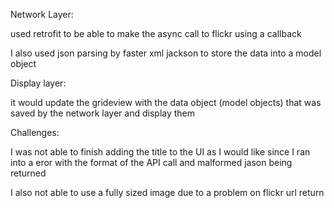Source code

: Network Layer:

used retrofit to be able to make the async call to flickr using a callback

I also used json parsing by faster xml jackson to store the data into a model object

Display layer:

it would update the grideview with the data object (model objects) that was saved by the network layer and display them

Challenges:

I was not able to finish adding the title to the UI as I would like since I ran into a eror with the format of the API call and malformed jason being returned

I also not able to use a fully sized image due to a problem on flickr url return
======
** Exercise objective **
Please reproduce the closing stretch of the records, from the line with "I was not able" through the last line, exactly as it stands.

** Your solution **
I was not able to finish adding the title to the UI as I would like since I ran into a eror with the format of the API call and malformed jason being returned

I also not able to use a fully sized image due to a problem on flickr url return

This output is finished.